“Full Split Bands” or “Full Bands” (Buy on eBay) is a grading designation assigned to Mercury Dimes which generally exhibit strong strikes and full design details. These coins are actively sought by collectors and command premiums above examples which do not display “Full Bands.”
A high point on the reverse design of the Mercury Dime is the two central, horizontal bands that bind together the fasces. On well-struck examples from a pair of well-defined dies, the two bands will show full separation. On weakly struck coins or coins produced from worn dies, the separation will not be visible. In order to qualify as “Full Split Bands” there can be no interruption of the bands due to weakness of strike, contact marks, or planchet problems. This must be the case for the central set of bands as well as the sets of bands at the top and bottom of the fasces.

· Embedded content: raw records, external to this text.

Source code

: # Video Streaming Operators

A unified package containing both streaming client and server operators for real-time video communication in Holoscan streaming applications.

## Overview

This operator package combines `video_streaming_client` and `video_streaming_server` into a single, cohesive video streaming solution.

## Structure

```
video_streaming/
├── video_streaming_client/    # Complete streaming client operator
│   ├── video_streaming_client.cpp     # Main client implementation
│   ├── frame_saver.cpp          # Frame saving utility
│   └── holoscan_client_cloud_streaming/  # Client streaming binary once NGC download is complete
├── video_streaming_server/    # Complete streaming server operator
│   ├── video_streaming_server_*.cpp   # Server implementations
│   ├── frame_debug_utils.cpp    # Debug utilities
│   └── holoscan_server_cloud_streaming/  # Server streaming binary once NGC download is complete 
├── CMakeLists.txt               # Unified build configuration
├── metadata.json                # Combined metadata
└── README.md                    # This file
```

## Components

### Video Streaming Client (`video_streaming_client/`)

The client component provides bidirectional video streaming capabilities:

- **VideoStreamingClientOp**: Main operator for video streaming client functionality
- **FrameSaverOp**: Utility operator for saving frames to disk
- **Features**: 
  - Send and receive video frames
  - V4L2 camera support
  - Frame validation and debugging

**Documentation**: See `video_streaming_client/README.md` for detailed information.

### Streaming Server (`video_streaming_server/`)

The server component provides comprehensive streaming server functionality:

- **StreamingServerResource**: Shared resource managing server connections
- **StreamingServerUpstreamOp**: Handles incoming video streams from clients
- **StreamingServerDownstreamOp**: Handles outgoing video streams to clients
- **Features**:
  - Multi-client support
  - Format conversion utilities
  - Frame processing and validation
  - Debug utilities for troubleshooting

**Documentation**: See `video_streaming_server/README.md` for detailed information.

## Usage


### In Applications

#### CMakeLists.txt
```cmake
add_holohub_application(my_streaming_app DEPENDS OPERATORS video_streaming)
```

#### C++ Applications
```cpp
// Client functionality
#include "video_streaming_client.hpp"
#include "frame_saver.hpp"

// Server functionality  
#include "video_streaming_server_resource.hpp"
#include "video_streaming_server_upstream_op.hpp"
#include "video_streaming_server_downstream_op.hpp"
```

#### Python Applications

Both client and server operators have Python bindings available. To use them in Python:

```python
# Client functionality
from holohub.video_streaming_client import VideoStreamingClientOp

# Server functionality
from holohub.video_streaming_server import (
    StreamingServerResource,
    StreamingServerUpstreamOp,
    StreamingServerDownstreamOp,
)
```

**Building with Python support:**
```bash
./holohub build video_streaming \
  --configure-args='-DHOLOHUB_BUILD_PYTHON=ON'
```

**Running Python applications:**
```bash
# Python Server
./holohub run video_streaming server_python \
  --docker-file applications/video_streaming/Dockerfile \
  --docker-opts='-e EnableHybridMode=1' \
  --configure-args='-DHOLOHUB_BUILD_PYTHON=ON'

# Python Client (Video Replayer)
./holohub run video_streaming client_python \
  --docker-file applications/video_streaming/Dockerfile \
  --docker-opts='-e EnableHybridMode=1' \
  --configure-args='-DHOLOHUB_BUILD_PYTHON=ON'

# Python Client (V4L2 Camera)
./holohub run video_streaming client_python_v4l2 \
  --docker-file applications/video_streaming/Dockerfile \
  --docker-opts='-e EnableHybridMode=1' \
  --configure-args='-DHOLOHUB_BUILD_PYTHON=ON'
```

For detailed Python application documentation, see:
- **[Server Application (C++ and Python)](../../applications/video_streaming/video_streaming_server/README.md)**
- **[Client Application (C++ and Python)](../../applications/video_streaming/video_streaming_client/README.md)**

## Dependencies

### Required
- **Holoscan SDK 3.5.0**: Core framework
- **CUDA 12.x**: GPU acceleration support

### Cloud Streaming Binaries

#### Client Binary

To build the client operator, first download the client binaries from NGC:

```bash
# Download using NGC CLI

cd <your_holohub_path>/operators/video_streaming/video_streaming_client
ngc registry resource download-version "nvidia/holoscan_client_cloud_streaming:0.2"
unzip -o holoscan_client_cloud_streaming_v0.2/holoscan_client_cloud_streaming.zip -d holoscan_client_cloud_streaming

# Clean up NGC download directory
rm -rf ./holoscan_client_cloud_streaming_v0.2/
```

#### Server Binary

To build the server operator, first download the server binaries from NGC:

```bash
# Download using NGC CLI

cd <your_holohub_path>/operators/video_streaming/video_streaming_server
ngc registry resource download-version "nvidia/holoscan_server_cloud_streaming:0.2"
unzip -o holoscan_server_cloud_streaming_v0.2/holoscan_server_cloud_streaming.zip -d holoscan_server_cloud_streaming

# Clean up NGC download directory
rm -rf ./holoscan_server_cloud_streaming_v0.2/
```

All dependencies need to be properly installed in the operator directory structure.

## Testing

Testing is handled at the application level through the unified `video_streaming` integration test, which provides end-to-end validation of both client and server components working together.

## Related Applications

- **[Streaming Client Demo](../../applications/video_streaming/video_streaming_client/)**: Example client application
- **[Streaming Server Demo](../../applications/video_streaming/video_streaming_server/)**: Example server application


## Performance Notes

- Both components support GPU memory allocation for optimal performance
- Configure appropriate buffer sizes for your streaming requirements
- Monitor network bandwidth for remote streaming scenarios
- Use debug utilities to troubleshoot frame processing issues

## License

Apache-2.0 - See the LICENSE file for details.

The two major coin grading services PCGS and NGC evaluate mint state Mercury Dimes for “Full Bands” as part of the grading process. Coins which meet the criteria will have the designation “FB” after the numerical grade. Some issues of the series are extremely scarce with “Full Bands.” In these instances, coins carrying the designation are conditional rarities which can carry substantial premiums.
One of the most surprising conditional rarities of the series is the 1945 Mercury Dime struck at the Philadelphia Mint. The issue is common across all grades, but an extreme rarity when it exhibits “Full Bands.”